(Source texts of formatted documents)
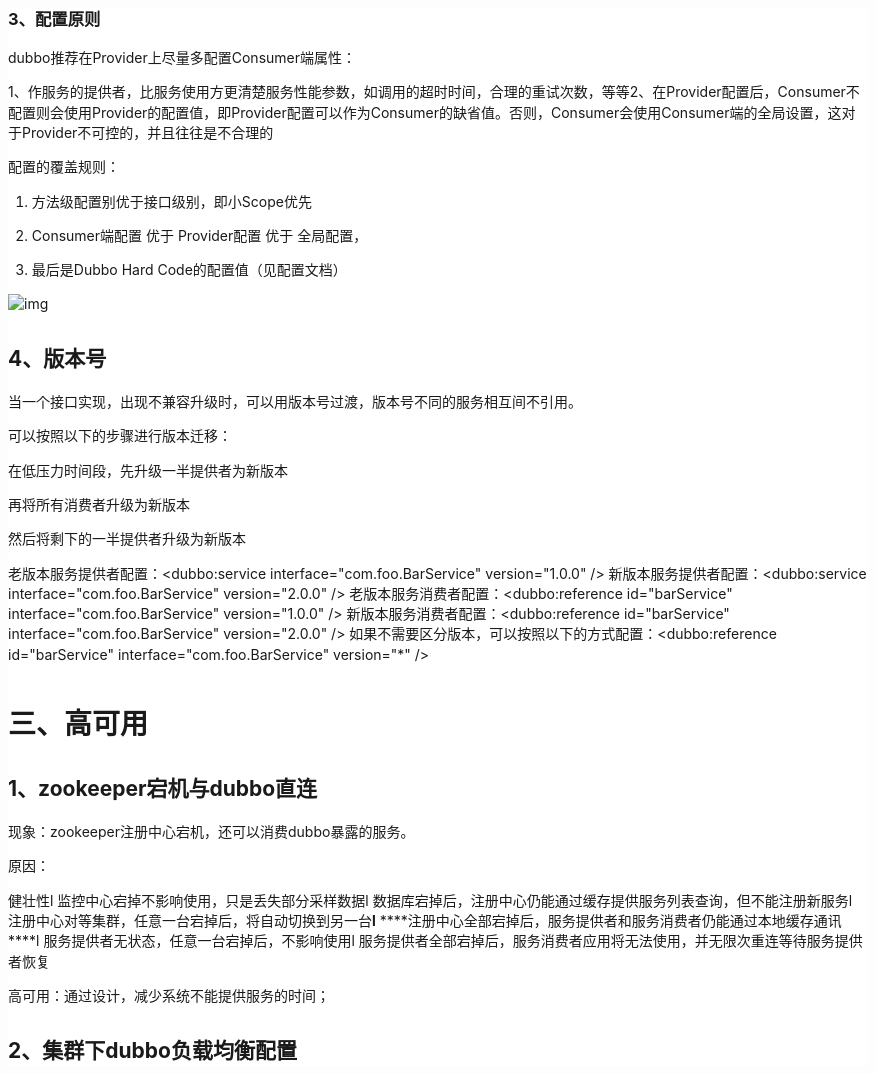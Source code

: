  

### 3、配置原则

dubbo推荐在Provider上尽量多配置Consumer端属性：

1、作服务的提供者，比服务使用方更清楚服务性能参数，如调用的超时时间，合理的重试次数，等等2、在Provider配置后，Consumer不配置则会使用Provider的配置值，即Provider配置可以作为Consumer的缺省值。否则，Consumer会使用Consumer端的全局设置，这对于Provider不可控的，并且往往是不合理的

 

配置的覆盖规则：

1) 方法级配置别优于接口级别，即小Scope优先 

2) Consumer端配置 优于 Provider配置 优于 全局配置，

3) 最后是Dubbo Hard Code的配置值（见配置文档）

![img](file:///C:\Users\ADMINI~1\AppData\Local\Temp\ksohtml10132\wps91.png) 

 

## 4、版本号

当一个接口实现，出现不兼容升级时，可以用版本号过渡，版本号不同的服务相互间不引用。

可以按照以下的步骤进行版本迁移：

在低压力时间段，先升级一半提供者为新版本

再将所有消费者升级为新版本

然后将剩下的一半提供者升级为新版本

老版本服务提供者配置：<dubbo:service interface="com.foo.BarService" version="1.0.0" /> 新版本服务提供者配置：<dubbo:service interface="com.foo.BarService" version="2.0.0" /> 老版本服务消费者配置：<dubbo:reference id="barService" interface="com.foo.BarService" version="1.0.0" /> 新版本服务消费者配置：<dubbo:reference id="barService" interface="com.foo.BarService" version="2.0.0" /> 如果不需要区分版本，可以按照以下的方式配置：<dubbo:reference id="barService" interface="com.foo.BarService" version="*" />

 

 

# 三、高可用

## 1、zookeeper宕机与dubbo直连

现象：zookeeper注册中心宕机，还可以消费dubbo暴露的服务。

原因：

健壮性l 监控中心宕掉不影响使用，只是丢失部分采样数据l 数据库宕掉后，注册中心仍能通过缓存提供服务列表查询，但不能注册新服务l 注册中心对等集群，任意一台宕掉后，将自动切换到另一台**l** ***\*注册中心全部宕掉后，服务提供者和服务消费者仍能通过本地缓存通讯\****l 服务提供者无状态，任意一台宕掉后，不影响使用l 服务提供者全部宕掉后，服务消费者应用将无法使用，并无限次重连等待服务提供者恢复 

高可用：通过设计，减少系统不能提供服务的时间；

## 2、集群下dubbo负载均衡配置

Task item | Set the records down again exactly, and omit any picture in them.

Problem solution |
Source code

:  

### 3、配置原则

dubbo推荐在Provider上尽量多配置Consumer端属性：

1、作服务的提供者，比服务使用方更清楚服务性能参数，如调用的超时时间，合理的重试次数，等等2、在Provider配置后，Consumer不配置则会使用Provider的配置值，即Provider配置可以作为Consumer的缺省值。否则，Consumer会使用Consumer端的全局设置，这对于Provider不可控的，并且往往是不合理的

 

配置的覆盖规则：

1) 方法级配置别优于接口级别，即小Scope优先 

2) Consumer端配置 优于 Provider配置 优于 全局配置，

3) 最后是Dubbo Hard Code的配置值（见配置文档）

![img](file:///C:\Users\ADMINI~1\AppData\Local\Temp\ksohtml10132\wps91.png) 

 

## 4、版本号

当一个接口实现，出现不兼容升级时，可以用版本号过渡，版本号不同的服务相互间不引用。

可以按照以下的步骤进行版本迁移：

在低压力时间段，先升级一半提供者为新版本

再将所有消费者升级为新版本

然后将剩下的一半提供者升级为新版本

老版本服务提供者配置：<dubbo:service interface="com.foo.BarService" version="1.0.0" /> 新版本服务提供者配置：<dubbo:service interface="com.foo.BarService" version="2.0.0" /> 老版本服务消费者配置：<dubbo:reference id="barService" interface="com.foo.BarService" version="1.0.0" /> 新版本服务消费者配置：<dubbo:reference id="barService" interface="com.foo.BarService" version="2.0.0" /> 如果不需要区分版本，可以按照以下的方式配置：<dubbo:reference id="barService" interface="com.foo.BarService" version="*" />

 

 

# 三、高可用

## 1、zookeeper宕机与dubbo直连

现象：zookeeper注册中心宕机，还可以消费dubbo暴露的服务。

原因：

健壮性l 监控中心宕掉不影响使用，只是丢失部分采样数据l 数据库宕掉后，注册中心仍能通过缓存提供服务列表查询，但不能注册新服务l 注册中心对等集群，任意一台宕掉后，将自动切换到另一台**l** ***\*注册中心全部宕掉后，服务提供者和服务消费者仍能通过本地缓存通讯\****l 服务提供者无状态，任意一台宕掉后，不影响使用l 服务提供者全部宕掉后，服务消费者应用将无法使用，并无限次重连等待服务提供者恢复 

高可用：通过设计，减少系统不能提供服务的时间；

## 2、集群下dubbo负载均衡配置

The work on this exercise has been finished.